One of the most common reasons cited against paying college players is compensation. Will all college athletes get compensated equally? For example, will the star quarterback receive the same amount as the backup catcher on the softball team? A 2014 CNBC article estimated that Andrew Wiggins, a University of Kansas forward (and soon-to-be first-overall draft pick), had a fair market value of around $1.6 million.
Similarly, will compensation take into account talent? Will the All-American point guard get the same amount as the captain of the swim team? In all likelihood, paying college athletes will benefit big-time, revenue-generating sports and hurt less popular sports.
Eliminate Competitive Balance
According to the NCAA, in 2019, the 65 Power Five schools exceeded revenue by $7 million, while all other Division I colleges had a $23 million deficit between expenses and revenue. If college athletes were to get paid, then large, well-funded schools such as those of the Power Five would be best positioned to acquire top talent and gain a competitive advantage.
From a student’s point of view, paying college athletes will alter their college experience. No longer would fit, college, university reputation, and values factor into their college decisions—rather, choices would be made simply based on who was offering the most money.
Professionalism vs. the Classroom
There’s a feeling that paying college athletes sends the wrong message and incentivizes them to focus on athletics instead of academics, when the reality is that very few college athletes will go on to play sports professionally. Just 1.6% of college football players will take an NFL field. NCAA men’s basketball players have even slimmer odds of playing in a major professional league (1.2%), while the chances of a professional career are particularly grim for women basketball players, at a mere 0.8%.
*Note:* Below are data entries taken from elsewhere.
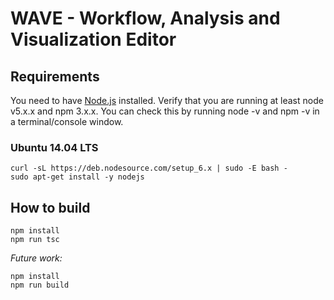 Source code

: # WAVE - Workflow, Analysis and Visualization Editor

## Requirements
You need to have [Node.js](https://nodejs.org) installed.
Verify that you are running at least node v5.x.x and npm 3.x.x.
You can check this by running node -v and npm -v in a terminal/console window.

### Ubuntu 14.04 LTS
```
curl -sL https://deb.nodesource.com/setup_6.x | sudo -E bash -
sudo apt-get install -y nodejs
```

## How to build
```
npm install
npm run tsc
```

*Future work:*
```
npm install
npm run build
```
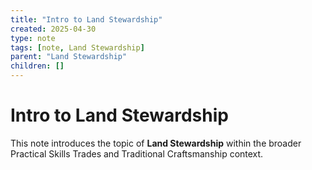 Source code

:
 ```yaml
---
title: "Intro to Land Stewardship"
created: 2025-04-30
type: note
tags: [note, Land Stewardship]
parent: "Land Stewardship"
children: []
---
```


# Intro to Land Stewardship

This note introduces the topic of **Land Stewardship** within the broader Practical Skills Trades and Traditional Craftsmanship context.
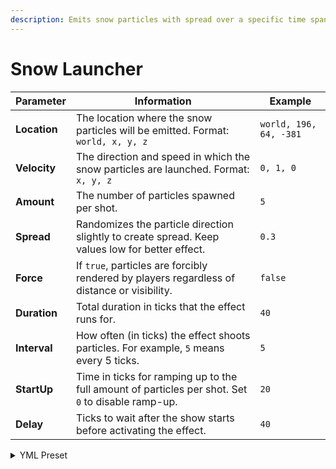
 ```yaml
---
description: Emits snow particles with spread over a specific time span.
---
```


# Snow Launcher

| Parameter     | Information                                                                                        | Example                |
|---------------|----------------------------------------------------------------------------------------------------|------------------------|
| **Location**  | The location where the snow particles will be emitted. Format: <br />`world, x, y, z`              | `world, 196, 64, -381` |
| **Velocity**  | The direction and speed in which the snow particles are launched. Format: <br />`x, y, z`          | `0, 1, 0`              |
| **Amount**    | The number of particles spawned per shot.                                                          | `5`                    |
| **Spread**    | Randomizes the particle direction slightly to create spread. Keep values low for better effect.    | `0.3`                  |
| **Force**     | If `true`, particles are forcibly rendered by players regardless of distance or visibility.        | `false`                |
| **Duration**  | Total duration in ticks that the effect runs for.                                                  | `40`                   |
| **Interval**  | How often (in ticks) the effect shoots particles. For example, `5` means every 5 ticks.            | `5`                    |
| **StartUp**   | Time in ticks for ramping up to the full amount of particles per shot. Set `0` to disable ramp-up. | `20`                   |
| **Delay**     | Ticks to wait after the show starts before activating the effect.                                  | `40`                   |

<details>
<summary>YML Preset</summary>

```yaml
'1':
  Type: SNOW_LAUNCHER
  Location: world, 0, 0, 0
  Velocity: 0, 1, 0
  Amount: 3
  Force: false
  Duration: 100
  Interval: 1
  StartUp: 0
  Delay: 0
```

</details>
Although the odds of a college athlete turning pro are low, the probability of them earning a degree is high, thanks in part to the academic support athletes are given. According to data released by the NCAA, 90% of Division I athletes enrolled in 2013 earned a degree within six years.
It Will End Less-Popular, Unprofitable Sports
If colleges and universities pay their athletes, there is a fear that resources will only go to popular, revenue-generating sports. Programs like football and men’s basketball would likely benefit greatly, but smaller, unprofitable sports such as gymnastics, swimming and diving, tennis, track and field, volleyball, and wrestling could find themselves at best cash-strapped and, at the worst, cut altogether.
It’s just not less-popular sports that paying athletes could threaten—women’s programs could also find themselves in the crosshairs of budget-conscious administrators. Keep in mind, it was just in March 2021 that the NCAA made national news for its unequal treatment of the men’s and women’s NCAA basketball tournaments.
Former ESPN, and current FOX Sports, personality Colin Cowherd made news in 2014 when he voiced a popular argument against paying college athletes: financial irresponsibility. In Cowherd’s words:
“I don’t think paying all college athletes is great… Not every college is loaded, and most 19-year-olds [are] gonna spend it—and let’s be honest, they’re gonna spend it on weed and kicks! And spare me the ‘they’re being extorted’ thing. Listen, 90 percent of these college guys are gonna spend it on tats, weed, kicks, Xboxes, beer and swag. They are, get over it!”
A look at the professional ranks bolsters Cowherd’s argument about athletes’ frivolous spending. According to CNBC, 60% of NBA players go broke within five years of departing the league and 78% of former NFL players experience financial distress two years after retirement.